Inconsistency in Allocs reported by track-allocs vs BenchmarkTools

Spuriosity1 · June 24, 2024, 10:57pm

I have tried to write a low-overhead function that adds a number of Lorentzian peaks to a grid of intensities. When run under @benchmark, it reports “0 allocations”, but when run within my program, I get a large number of allocations reported inside this functions:

        - # puts Lorentzians of weights Snm at energies Enm
        - function broadened_peaks!(
        - 	Sqω::Union{Vector{ComplexF64}, Vector{Float64}},
        - 	Snm::Union{Matrix{ComplexF64}, Matrix{Float64}},
        - 	Enm::Matrix{Float64},
        - 	Egrid::Vector{Float64},
        - 	dE::Float64
        - 	)
        - 
  4476632 	for (E,S) in zip(Enm,Snm)
192964896 		for (i,e) in enumerate(Egrid)
690203472 			Sqω[i] += S*Lorentzian(e-E, dE)
884581976 		end
 12304264 	end
        - end

Why are such high allocations being reported here?

abraemer · June 25, 2024, 6:18pm

This is likely due to compilation.

That’s why the manual recommends running the workload once and then using Profile.clear_malloc_data() to reset the counters.

Spuriosity1 · June 25, 2024, 11:18pm

Sorry, I don’t understand - shouldn’t compilation be a ‘run once’ operation?

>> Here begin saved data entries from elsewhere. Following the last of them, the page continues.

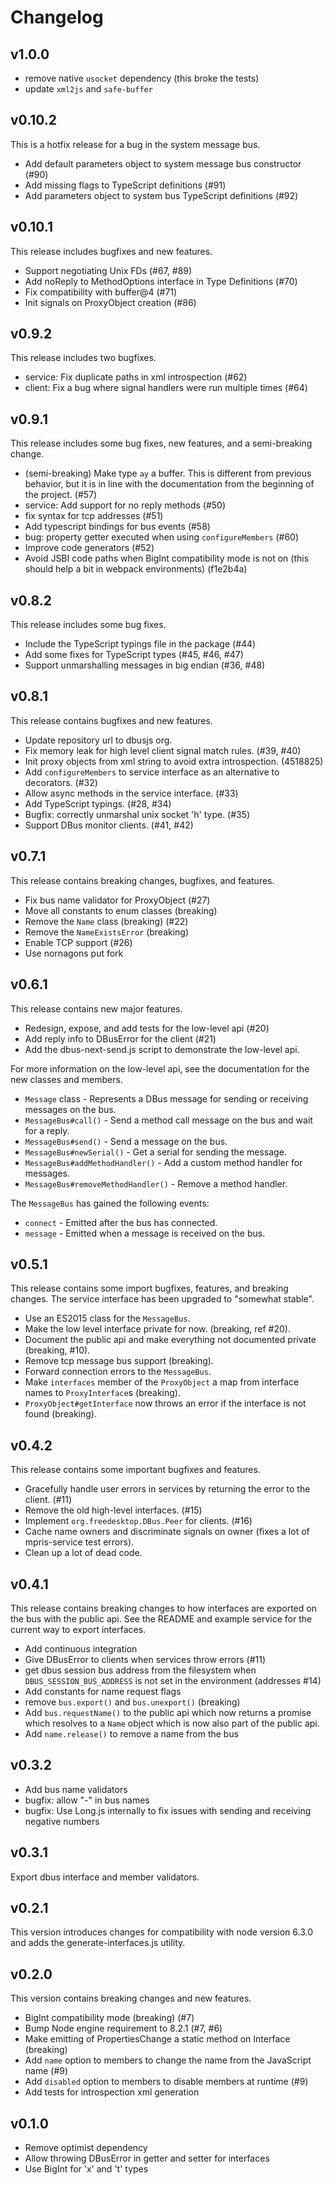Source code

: # Changelog

## v1.0.0

* remove native `usocket` dependency (this broke the tests)
* update `xml2js` and `safe-buffer`

## v0.10.2

This is a hotfix release for a bug in the system message bus.

* Add default parameters object to system message bus constructor (#90)
* Add missing flags to TypeScript definitions (#91)
* Add parameters object to system bus TypeScript definitions (#92)

## v0.10.1

This release includes bugfixes and new features.

* Support negotiating Unix FDs (#67, #89)
* Add noReply to MethodOptions interface in Type Definitions (#70)
* Fix compatibility with buffer@4 (#71)
* Init signals on ProxyObject creation (#86)

## v0.9.2

This release includes two bugfixes.

* service: Fix duplicate paths in xml introspection (#62)
* client: Fix a bug where signal handlers were run multiple times (#64)

## v0.9.1

This release includes some bug fixes, new features, and a semi-breaking change.

* (semi-breaking) Make type `ay` a buffer. This is different from previous behavior, but it is in line with the documentation from the beginning of the project. (#57)
* service: Add support for no reply methods (#50)
* fix syntax for tcp addresses (#51)
* Add typescript bindings for bus events (#58)
* bug: property getter executed when using `configureMembers` (#60)
* Improve code generators (#52)
* Avoid JSBI code paths when BigInt compatibility mode is not on (this should help a bit in webpack environments) (f1e2b4a)

## v0.8.2

This release includes some bug fixes.

* Include the TypeScript typings file in the package (#44)
* Add some fixes for TypeScript types (#45, #46, #47)
* Support unmarshalling messages in big endian (#36, #48)

## v0.8.1

This release contains bugfixes and new features.

* Update repository url to dbusjs org.
* Fix memory leak for high level client signal match rules. (#39, #40)
* Init proxy objects from xml string to avoid extra introspection. (4518825)
* Add `configureMembers` to service interface as an alternative to decorators. (#32)
* Allow async methods in the service interface. (#33)
* Add TypeScript typings. (#28, #34)
* Bugfix: correctly unmarshal unix socket 'h' type. (#35)
* Support DBus monitor clients. (#41, #42)

## v0.7.1

This release contains breaking changes, bugfixes, and features.

* Fix bus name validator for ProxyObject (#27)
* Move all constants to enum classes (breaking)
* Remove the `Name` class (breaking) (#22)
* Remove the `NameExistsError` (breaking)
* Enable TCP support (#26)
* Use nornagons put fork

## v0.6.1

This release contains new major features.

* Redesign, expose, and add tests for the low-level api (#20)
* Add reply info to DBusError for the client (#21)
* Add the dbus-next-send.js script to demonstrate the low-level api.

For more information on the low-level api, see the documentation for the new
classes and members.

* `Message` class - Represents a DBus message for sending or receiving messages on the bus.
* `MessageBus#call()` - Send a method call message on the bus and wait for a reply.
* `MessageBus#send()` - Send a message on the bus.
* `MessageBus#newSerial()` - Get a serial for sending the message.
* `MessageBus#addMethodHandler()` - Add a custom method handler for messages.
* `MessageBus#removeMethodHandler()` - Remove a method handler.

The `MessageBus` has gained the following events:

* `connect` - Emitted after the bus has connected.
* `message` - Emitted when a message is received on the bus.

## v0.5.1

This release contains some import bugfixes, features, and breaking changes. The
service interface has been upgraded to "somewhat stable".

* Use an ES2015 class for the `MessageBus`.
* Make the low level interface private for now. (breaking, ref #20).
* Document the public api and make everything not documented private (breaking, #10).
* Remove tcp message bus support (breaking).
* Forward connection errors to the `MessageBus`.
* Make `interfaces` member of the `ProxyObject` a map from interface names to `ProxyInterface`s (breaking).
* `ProxyObject#getInterface` now throws an error if the interface is not found (breaking).

## v0.4.2

This release contains some important bugfixes and features.

* Gracefully handle user errors in services by returning the error to the client. (#11)
* Remove the old high-level interfaces. (#15)
* Implement `org.freedesktop.DBus.Peer` for clients. (#16)
* Cache name owners and discriminate signals on owner (fixes a lot of mpris-service test errors).
* Clean up a lot of dead code.

## v0.4.1

This release contains breaking changes to how interfaces are exported on the bus with the public api. See the README and example service for the current way to export interfaces.

* Add continuous integration
* Give DBusError to clients when services throw errors (#11)
* get dbus session bus address from the filesystem when `DBUS_SESSION_BUS_ADDRESS` is not set in the environment (addresses #14)
* Add constants for name request flags
* remove `bus.export()` and `bus.unexport()` (breaking)
* Add `bus.requestName()` to the public api which now returns a promise which resolves to a `Name` object which is now also part of the public api.
* Add `name.release()` to remove a name from the bus

## v0.3.2

* Add bus name validators
* bugfix: allow "-" in bus names
* bugfix: Use Long.js internally to fix issues with sending and receiving negative numbers

## v0.3.1

Export dbus interface and member validators.

## v0.2.1

This version introduces changes for compatibility with node version 6.3.0 and adds the generate-interfaces.js utility.

## v0.2.0

This version contains breaking changes and new features.

* BigInt compatibility mode (breaking) (#7)
* Bump Node engine requirement to 8.2.1 (#7, #6)
* Make emitting of PropertiesChange a static method on Interface (breaking)
* Add `name` option to members to change the name from the JavaScript name (#9)
* Add `disabled` option to members to disable members at runtime (#9)
* Add tests for introspection xml generation

## v0.1.0

* Remove optimist dependency
* Allow throwing DBusError in getter and setter for interfaces
* Use BigInt for 'x' and 't' types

Does this mean that for whatever reason, broadened_peaks! is being recompiled at every iteration?

For further context, this was not run in the REPL - there is a driver script that in essence just calls this function several million times. I also tested with different numbers of repetitions - the number of allocations changes depending on the number of repetitions.

ufechner7 · June 25, 2024, 11:48pm

Are you sure BenchmarkTools calls your function with the same combination of parameter types as when executed by your driver?

Spuriosity1 · June 26, 2024, 12:16am

I’ve tested for all four possible combinations of types under BenchmarkTools - one gives InexactError, the other three show zero allocations.

To be extra sure, I rewrote two methods without using any Union types, several billion allocations are still being associated with this function call.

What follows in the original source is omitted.